Critics have concerns about implementing such systems on fishing boats. They say that it duplicates what other systems may provide, and AIS may also give competitors information about a vessel’s location.
However, Graves said that if the U.S. is serious about cracking down on illegal seafood entering the country, then this is a step that’s necessary to take – especially given the size of the country’s exclusive economic zone.
“As I recall, it’s well over four million square miles of territory, and without the ability to know that vessels are there, we can’t enforce it,” Graves said in the hearing. “We don’t have the capacity to monitor satellites that do aerial reconnaissance missions, and so this does complement that. And now I think it’s important for us to all note that there has been reports of vessels that are misreporting their station, misreporting their location, and they’re doing it to illegally fish and illegally circumvent sanctions and things along those lines, so I don’t think that this amendment is going to solve all the problems, but I think it’s a huge step in the right direction.”

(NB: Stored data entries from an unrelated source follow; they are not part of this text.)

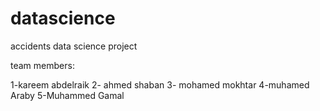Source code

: # datascience
accidents data science project

team members:

1-kareem abdelraik
2- ahmed shaban
3- mohamed mokhtar
4-muhamed Araby
5-Muhammed Gamal
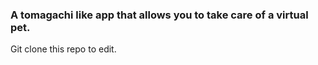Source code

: ### A tomagachi like app that allows you to take care of a virtual pet.

Git clone this repo to edit.
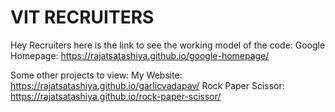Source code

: 
# VIT RECRUITERS

Hey Recruiters here is the link to see the working model of the code:
Google Homepage: https://rajatsatashiya.github.io/google-homepage/

Some other projects to view:
My Website: https://rajatsatashiya.github.io/garlicvadapav/
Rock Paper Scissor: https://rajatsatashiya.github.io/rock-paper-scissor/
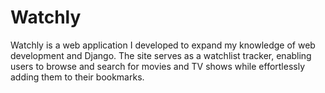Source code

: # Watchly

Watchly is a web application I developed to expand my knowledge of web development and Django. The site serves as a watchlist tracker, enabling users to browse and search for movies and TV shows while effortlessly adding them to their bookmarks.
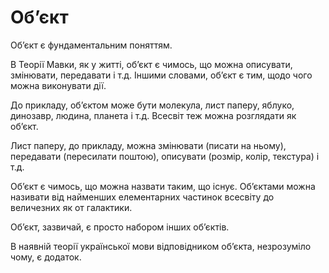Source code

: # Обʼєкт

Обʼєкт є фундаментальним поняттям.

В <subject>Теорії Мавки</subject>, як у житті, обʼєкт є чимось, що можна
описувати,
змінювати, передавати і т.д. Іншими словами, обʼєкт є тим, щодо чого можна
виконувати дії.

До прикладу, обʼєктом може бути молекула, лист паперу, яблуко, динозавр, людина, планета і т.д.
Всесвіт теж можна
розглядати як обʼєкт.

Лист паперу, до прикладу, можна змінювати (писати на ньому), передавати (пересилати поштою), описувати (розмір, колір,
текстура) і т.д.

Обʼєкт є чимось, що можна назвати таким, що існує. Обʼєктами можна називати від найменших
елементарних частинок всесвіту
до величезних як от галактики.

Обʼєкт, зазвичай, є просто набором інших обʼєктів.

В наявній теорії української мови відповідником обʼєкта, незрозуміло чому, є додаток.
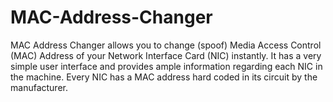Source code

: # MAC-Address-Changer
MAC Address Changer allows you to change (spoof) Media Access Control (MAC) Address of your Network Interface Card (NIC) instantly. It has a very simple user interface and provides ample information regarding each NIC in the machine. Every NIC has a MAC address hard coded in its circuit by the manufacturer. 
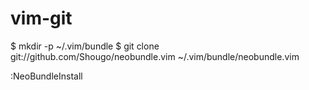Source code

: # vim-git

$ mkdir -p ~/.vim/bundle
$ git clone git://github.com/Shougo/neobundle.vim ~/.vim/bundle/neobundle.vim

:NeoBundleInstall
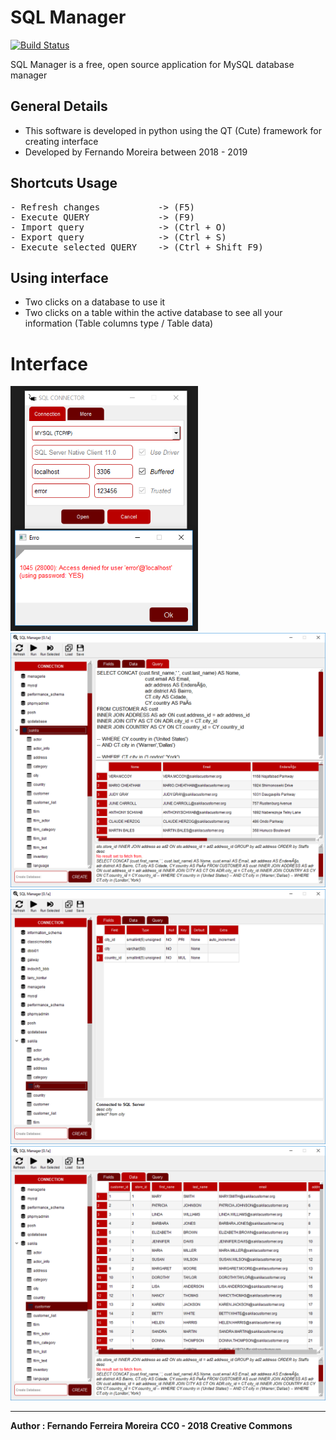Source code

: # SQL Manager

[![Build Status](https://travis-ci.com/zisongbr/MYSQL_PYQT.svg?branch=master)](https://travis-ci.com/zisongbr/MYSQL_PYQT)

SQL Manager is a free, open source application for MySQL database manager

## General Details
- This software is developed in python using the QT (Cute) framework for creating  interface 
- Developed by Fernando Moreira between 2018 - 2019


## Shortcuts Usage
<pre>
- Refresh changes           -> (F5)
- Execute QUERY             -> (F9) 
- Import query              -> (Ctrl + O) 
- Export query              -> (Ctrl + S) 
- Execute selected QUERY    -> (Ctrl + Shift F9)
</pre>

## Using interface
- Two clicks on a database to use it
- Two clicks on a table within the active database
to see all your information (Table columns type / Table data)


# Interface

<img src="src/screenshots/connector.PNG" alt="connector" width="300"/></br>
<img src="src/screenshots/manager.PNG" alt="manager" width="600"/>
<img src="src/screenshots/table_script.PNG" alt="types" width="600"/>
<img src="src/screenshots/data.PNG" alt="data" width="600"/>

---

**Author : Fernando Ferreira Moreira**
**CC0 - 2018 Creative Commons**

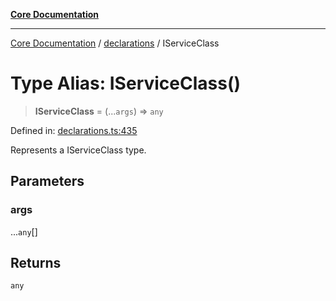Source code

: [**Core Documentation**](../../README.md)

***

[Core Documentation](../../README.md) / [declarations](../README.md) / IServiceClass

# Type Alias: IServiceClass()

> **IServiceClass** = (...`args`) => `any`

Defined in: [declarations.ts:435](https://github.com/stonemjs/core/blob/85781fe5b87769612839dd6b850ba45186d357fa/src/declarations.ts#L435)

Represents a IServiceClass type.

## Parameters

### args

...`any`[]

## Returns

`any`
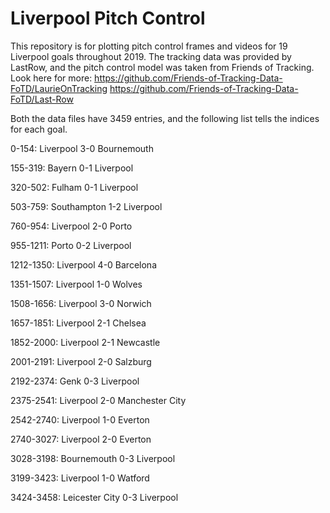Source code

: # Liverpool Pitch Control
 
This repository is for plotting pitch control frames and videos for 19 Liverpool goals throughout 2019. The tracking data was provided by LastRow, and the pitch control model was taken from Friends of Tracking. Look here for more:
https://github.com/Friends-of-Tracking-Data-FoTD/LaurieOnTracking
https://github.com/Friends-of-Tracking-Data-FoTD/Last-Row

Both the data files have 3459 entries, and the following list tells the indices for each goal.

0-154: Liverpool 3-0 Bournemouth

155-319: Bayern 0-1 Liverpool

320-502: Fulham 0-1 Liverpool

503-759: Southampton 1-2 Liverpool

760-954: Liverpool 2-0 Porto

955-1211: Porto 0-2 Liverpool

1212-1350: Liverpool 4-0 Barcelona

1351-1507: Liverpool 1-0 Wolves

1508-1656: Liverpool 3-0 Norwich

1657-1851: Liverpool 2-1 Chelsea

1852-2000: Liverpool 2-1 Newcastle

2001-2191: Liverpool 2-0 Salzburg

2192-2374: Genk 0-3 Liverpool

2375-2541: Liverpool 2-0 Manchester City

2542-2740: Liverpool 1-0 Everton

2740-3027: Liverpool 2-0 Everton

3028-3198: Bournemouth 0-3 Liverpool

3199-3423: Liverpool 1-0 Watford

3424-3458: Leicester City 0-3 Liverpool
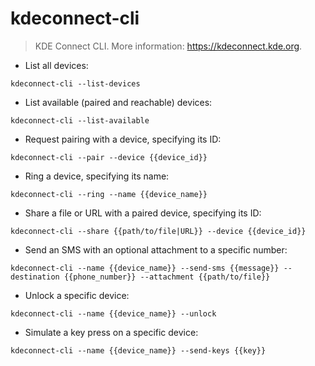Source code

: # kdeconnect-cli

> KDE Connect CLI.
> More information: <https://kdeconnect.kde.org>.

- List all devices:

`kdeconnect-cli --list-devices`

- List available (paired and reachable) devices:

`kdeconnect-cli --list-available`

- Request pairing with a device, specifying its ID:

`kdeconnect-cli --pair --device {{device_id}}`

- Ring a device, specifying its name:

`kdeconnect-cli --ring --name {{device_name}}`

- Share a file or URL with a paired device, specifying its ID:

`kdeconnect-cli --share {{path/to/file|URL}} --device {{device_id}}`

- Send an SMS with an optional attachment to a specific number:

`kdeconnect-cli --name {{device_name}} --send-sms {{message}} --destination {{phone_number}} --attachment {{path/to/file}}`

- Unlock a specific device:

`kdeconnect-cli --name {{device_name}} --unlock`

- Simulate a key press on a specific device:

`kdeconnect-cli --name {{device_name}} --send-keys {{key}}`
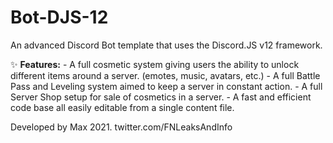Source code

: # Bot-DJS-12
An advanced Discord Bot template that uses the Discord.JS v12 framework.

✨ **Features:**
    - A full cosmetic system giving users the ability to unlock different items around a server. (emotes, music, avatars, etc.)
    - A full Battle Pass and Leveling system aimed to keep a server in constant action.
    - A full Server Shop setup for sale of cosmetics in a server.
    - A fast and efficient code base all easily editable from a single content file.

Developed by Max 2021.
twitter.com/FNLeaksAndInfo
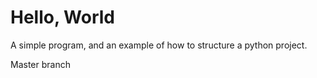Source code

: Hello, World
============

A simple program, and an example of how to structure a python project.

Master branch
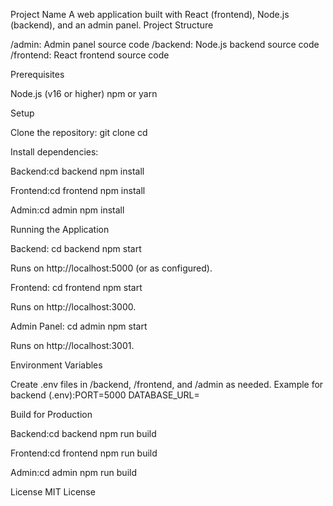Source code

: Project Name
A web application built with React (frontend), Node.js (backend), and an admin panel.
Project Structure

/admin: Admin panel source code
/backend: Node.js backend source code
/frontend: React frontend source code

Prerequisites

Node.js (v16 or higher)
npm or yarn

Setup

Clone the repository:
git clone <repository-url>
cd <project-directory>


Install dependencies:

Backend:cd backend
npm install


Frontend:cd frontend
npm install


Admin:cd admin
npm install





Running the Application

Backend:
cd backend
npm start

Runs on http://localhost:5000 (or as configured).

Frontend:
cd frontend
npm start

Runs on http://localhost:3000.

Admin Panel:
cd admin
npm start

Runs on http://localhost:3001.


Environment Variables

Create .env files in /backend, /frontend, and /admin as needed.
Example for backend (.env):PORT=5000
DATABASE_URL=<your-database-url>



Build for Production

Backend:cd backend
npm run build


Frontend:cd frontend
npm run build


Admin:cd admin
npm run build



License
MIT License
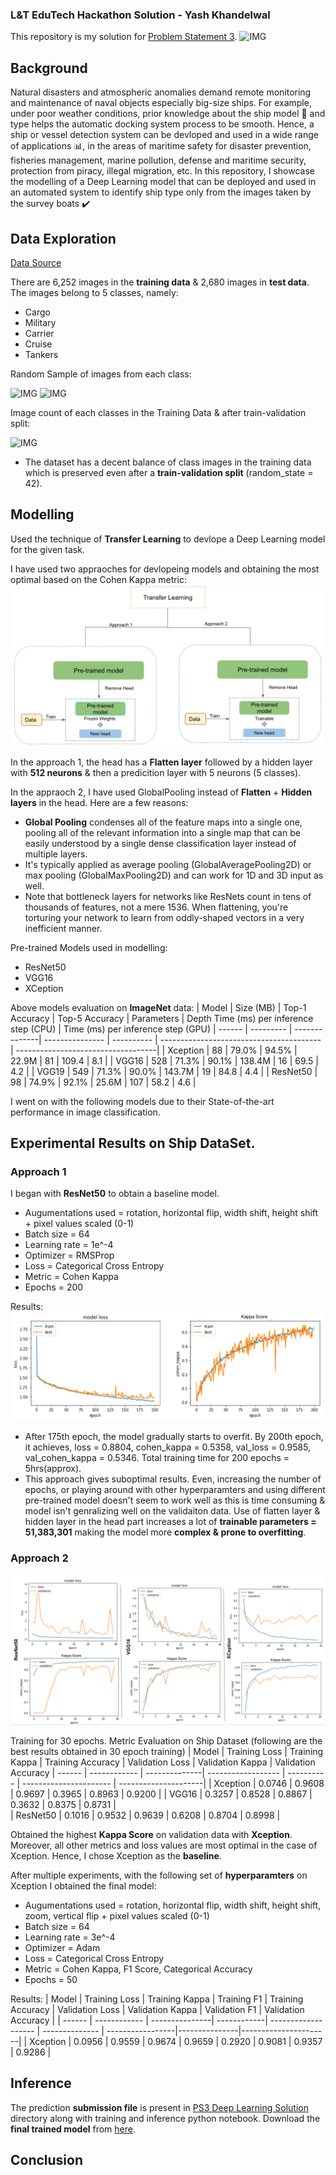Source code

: ### L&T EduTech Hackathon Solution - Yash Khandelwal

This repository is my solution for [Problem Statement 3](https://unstop.com/hackathon/lt-edutech-hackathon-at-shaastra-iitm-shaastra-2023-indian-institute-of-technology-iit-madras-579093). 
![IMG](https://d8it4huxumps7.cloudfront.net/uploads/images/opportunity/banner/63b9583cccb14_lt-edutech-hackathon-at-shaastra-iitm.png?d=1920x557)

## Background

Natural disasters and atmospheric anomalies demand remote monitoring and maintenance of naval objects especially big-size ships. For example, under poor weather conditions, prior knowledge about the ship model 🚢 and type helps the automatic docking system process to be smooth. Hence, a ship or vessel detection system can be devloped  and used in a wide range of applications 📊, in the areas of maritime safety for disaster prevention, fisheries management, marine pollution, defense and maritime security, protection from piracy, illegal migration, etc. In this repository, I showcase the modelling of a Deep Learning model that can be deployed and used in an automated system to identify ship type only from the images taken by the survey boats ✔️

## Data Exploration
[Data Source](https://www.kaggle.com/datasets/arpitjain007/game-of-deep-learning-ship-datasets)

There are 6,252 images in the **training data** & 2,680 images in **test data**. The images belong to 5 classes, namely:
- Cargo
- Military 
- Carrier
- Cruise
- Tankers

Random Sample of images from each class:

![IMG](https://github.com/YashK07/Sol/blob/master/Readme%20Images/S2.png?raw=true)
![IMG](https://github.com/YashK07/Sol/blob/master/Readme%20Images/S3.png?raw=true)



Image count of each classes in the Training Data & after train-validation split:

![IMG](https://github.com/YashK07/Sol/blob/master/Readme%20Images/EDA1.png?raw=true)

- The dataset has a decent balance of class images in the training data which is preserved even after a **train-validation split** (random_state = 42).


## Modelling

Used the technique of **Transfer Learning** to devlope a Deep Learning model for the given task. 

I have used two appraoches for devlopeing models and obtaining the most optimal based on the Cohen Kappa metric:
![IMG](https://github.com/YashK07/PS3-Solution-by-Yash-Khandelwal/blob/master/Readme%20Images/approach.png?raw=true)

In the approach 1, the head has a **Flatten layer** followed by a hidden layer with **512 neurons** & then a predicition layer with 5 neurons (5 classes).

In the appraoch 2, I have used GlobalPooling instead of **Flatten** + **Hidden layers** in the head. Here are a few reasons:

- **Global Pooling** condenses all of the feature maps into a single one, pooling all of the relevant information into a single map that can be easily understood by a single dense classification layer instead of multiple layers.
- It's typically applied as average pooling (GlobalAveragePooling2D) or max pooling (GlobalMaxPooling2D) and can work for 1D and 3D input as well.
- Note that bottleneck layers for networks like ResNets count in tens of thousands of features, not a mere 1536. When flattening, you're torturing your network to learn from oddly-shaped vectors in a very inefficient manner.

Pre-trained Models used in modelling:
- ResNet50
- VGG16
- XCeption 

Above models evaluation on **ImageNet** data: 
| Model	| Size (MB) |	Top-1 Accuracy | Top-5 Accuracy |	Parameters |	Depth	Time (ms) per inference step (CPU) |	Time (ms) per inference step (GPU)
| ------ | --------- | --------------| --------------- | ---------- | ---------------------------------------- | -----------------------------------|
| Xception |	88 |	79.0% |	94.5%	| 22.9M	| 81 | 109.4 |	8.1 |
| VGG16 |	528 |	71.3% |	90.1% |	138.4M |	16 |	69.5 |	4.2  | 
| VGG19 | 549 |	71.3% |	90.0% |	143.7M |	19 |	84.8 |	4.4 |
| ResNet50 |	98 |	74.9% |	92.1% |	25.6M	| 107 |	58.2 |	4.6 | 

I went on with the following models due to their State-of-the-art performance in image classification.

## Experimental Results on Ship DataSet.

### Approach 1
I began with **ResNet50** to obtain a baseline model.
- Augumentations used = rotation, horizontal flip, width shift, height shift + pixel values scaled (0-1)
- Batch size = 64
- Learning rate = 1e^-4
- Optimizer = RMSProp
- Loss = Categorical Cross Entropy
- Metric = Cohen Kappa
- Epochs = 200

Results:
![IMG](https://github.com/YashK07/PS3-Solution-by-Yash-Khandelwal/blob/master/Readme%20Images/approach%201%20resnet50.png?raw=true)
- After 175th epoch, the model gradually starts to overfit. By 200th epoch, it achieves, loss = 0.8804, cohen_kappa = 0.5358, val_loss = 0.9585,  val_cohen_kappa = 0.5346. Total training time for 200 epochs = 5hrs(approx).
- This approach gives suboptimal results. Even, increasing the number of epochs, or playing around with other hyperparamters and using different pre-trained model doesn't seem to work well as this is time consuming & model isn't genralizing well on the validaiton data. Use of flatten layer & hidden layer in the head part increases a lot of **trainable parameters = 51,383,301** making the model more **complex & prone to overfitting**. 


### Approach 2

![IMG](https://github.com/YashK07/PS3-Solution-by-Yash-Khandelwal/blob/master/Readme%20Images/experimental%20results.png?raw=true)

Training for 30 epochs.
Metric Evaluation on Ship Dataset (following are the best results obtained in 30 epoch training)
| Model	| Training Loss |	Training Kappa | Training Accuracy |	Validation Loss |	Validation Kappa |	Validation Accuracy
| ------ | ------------ | --------------| ------------------ | ---------- | ---------------------- | ---------------------|
| Xception |	0.0746 |	0.9608 |	0.9697	| 0.3965	| 0.8963 | 0.9200 |
| VGG16 |	0.3257 |	0.8528 |	0.8867 |	0.3632 |	0.8375 |	0.8731 |	 
| ResNet50 |	0.1016 |	0.9532 |	0.9639 |	0.6208	| 0.8704 |	0.8998 |	

Obtained the highest **Kappa Score** on validation data with **Xception**. Moreover, all other metrics and loss values are most optimal in the case of Xception. Hence, I chose Xception as the **baseline**.

After multiple experiments, with the following set of **hyperparamters** on Xception I obtained the final model:
- Augumentations used = rotation, horizontal flip, width shift, height shift, zoom, vertical flip + pixel values scaled (0-1)
- Batch size = 64
- Learning rate = 3e^-4
- Optimizer = Adam
- Loss = Categorical Cross Entropy
- Metric = Cohen Kappa, F1 Score, Categorical Accuracy
- Epochs = 50

Results:
| Model	| Training Loss |	Training Kappa | Training F1 |	Training Accuracy | Validation Loss |	Validation Kappa | Validation F1 |	Validation Accuracy |
| ------ | ------------ | ---------------| ------------| ------------------- | -------------- | -----------------|---------------|----------------------|
| Xception |	0.0956 |	0.9559 |	0.9674	| 0.9659	| 0.2920 | 0.9081 | 0.9357 | 0.9286 |

## Inference

The prediction **submission file** is present in [PS3 Deep Learning Solution](https://github.com/YashK07/PS3-Solution-by-Yash-Khandelwal/tree/master/PS3%20Deep%20Learning%20%20Solution) directory along with training and inference python notebook. Download the **final trained model** from [here](https://drive.google.com/file/d/1vNPNdv3m436L07kFrmnxQVDnuP7_cU4T/view?usp=share_link). 

## Conclusion
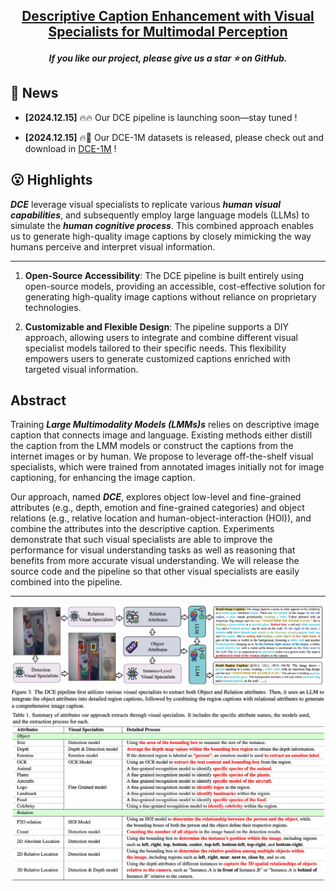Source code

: 
<h2 align="center"> <a href="https://arxiv.org/pdf/2412.14233">Descriptive Caption Enhancement with Visual Specialists for Multimodal Perception </a></h2>
<h5 align="center"> If you like our project, please give us a star ⭐ on GitHub.  </h2>


## 📰 News

* **[2024.12.15]**  🔥🔥 Our DCE pipeline is launching soon—stay tuned !

* **[2024.12.15]**  🔥🤗 Our DCE-1M datasets is released, please check out and download in [DCE-1M](https://huggingface.co/datasets/syp115/DCE-1M) !


## 😮 Highlights

<strong><em>DCE</em></strong> leverage visual specialists to replicate various <strong><em>human visual capabilities</em></strong>, and subsequently employ large language models (LLMs) to simulate the <strong><em>human cognitive process</em></strong>. This combined approach enables us to generate high-quality image captions by closely mimicking the way humans perceive and interpret visual information.

---

1. **Open-Source Accessibility**: The DCE pipeline is built entirely using open-source models, providing an accessible, cost-effective solution for generating high-quality image captions without reliance on proprietary technologies.

2. **Customizable and Flexible Design**: The pipeline supports a DIY approach, allowing users to integrate and combine different visual specialist models tailored to their specific needs. This flexibility empowers users to generate customized captions enriched with targeted visual information.

## Abstract

Training <strong><em>Large Multimodality Models (LMMs)s</em></strong> relies on descriptive image caption
that connects image
and language.
Existing methods either
distill the caption
from the LMM models
or construct the captions 
from the internet images or by human.
We propose to leverage off-the-shelf visual specialists,
which were trained from annotated images initially not for image captioning,
for enhancing the image caption.



Our approach, named <strong><em>DCE</em></strong>, explores object low-level and fine-grained attributes
(e.g., depth, emotion and fine-grained categories)
and object relations 
(e.g., relative location and human-object-interaction (HOI)),
and combine the attributes into the descriptive caption.
Experiments demonstrate that
such visual specialists are able to improve the performance
for visual understanding tasks
as well as reasoning that benefits from more accurate visual understanding. We will release the source code and the pipeline
so that other visual specialists are easily combined into the pipeline.

---


<!-- Model Image-->
<section class="hero teaser">
  <div class="container is-max-desktop">
    <div class="hero-body">
      <img src="assets/pipeline.png" alt="MY ALT TEXT"/>
      <img src="assets/attributes_table.png" alt="MY ALT TEXT"/>
    </div>
  </div>
</section>
<!-- End Model Image -->



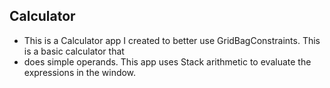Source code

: ## Calculator

 * This is a Calculator app I created to better use GridBagConstraints. This is a basic calculator that
 * does simple operands. This app uses Stack arithmetic to evaluate the expressions in the window.
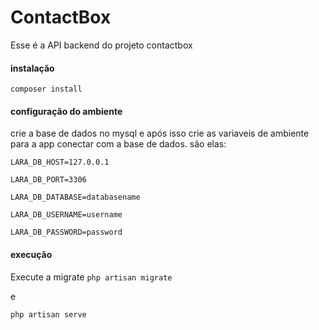 # ContactBox

Esse é a API backend do projeto contactbox

#### instalação
`composer install`

#### configuração do ambiente
crie a base de dados no mysql e após isso crie as variaveis de ambiente para a app conectar com a base de dados.
são elas:

`LARA_DB_HOST=127.0.0.1`

`LARA_DB_PORT=3306`

`LARA_DB_DATABASE=databasename`

`LARA_DB_USERNAME=username`

`LARA_DB_PASSWORD=password`


#### execução
Execute a migrate
`php artisan migrate`

e

`php artisan serve` 
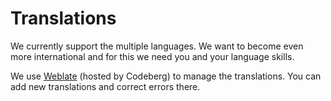 # Translations

We currently support the multiple languages.
We want to become even more international and for this we need you and your language skills.

We use [Weblate](https://translate.codeberg.org/engage/trawelling/) (hosted by Codeberg) to manage the translations.
You can add new translations and correct errors there.
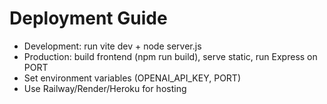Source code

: # Deployment Guide

- Development: run vite dev + node server.js
- Production: build frontend (npm run build), serve static, run Express on PORT
- Set environment variables (OPENAI_API_KEY, PORT)
- Use Railway/Render/Heroku for hosting

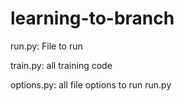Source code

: # learning-to-branch

run.py: File to run

train.py: all training code

options.py: all file options to run run.py
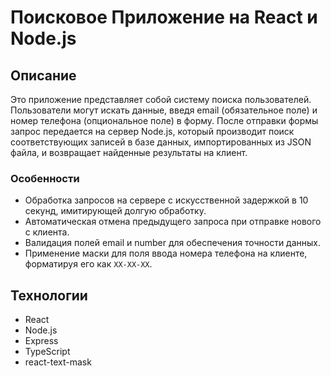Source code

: # Поисковое Приложение на React и Node.js

## Описание

Это приложение представляет собой систему поиска пользователей. Пользователи могут искать данные, введя email (обязательное поле) и номер телефона (опциональное поле) в форму. После отправки формы запрос передается на сервер Node.js, который производит поиск соответствующих записей в базе данных, импортированных из JSON файла, и возвращает найденные результаты на клиент.

### Особенности

- Обработка запросов на сервере с искусственной задержкой в 10 секунд, имитирующей долгую обработку.
- Автоматическая отмена предыдущего запроса при отправке нового с клиента.
- Валидация полей email и number для обеспечения точности данных.
- Применение маски для поля ввода номера телефона на клиенте, форматируя его как `XX-XX-XX`.

## Технологии

- React
- Node.js
- Express
- TypeScript
- react-text-mask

It's believed that as much as 56 billion pounds of seafood caught globally is done so using illegal means. That can include fishing outside of domestic waters, ignoring catch limits, or using illegal labor practices in catching or processing fish.
Previously, Huffman and Graves teamed up to have their illegal fishing and forced labor bill included in the America COMPETES Act, which passed out of the House last month.
“Here in America, of course, we have some of the most-sustainable fisheries in the world,” Huffman said. “But illegal, unreported, and unregulated fishing is a serious, rampant problem internationally, and people may not realize this, but we’re the top importer of seafood in the world. So, this is our problem.”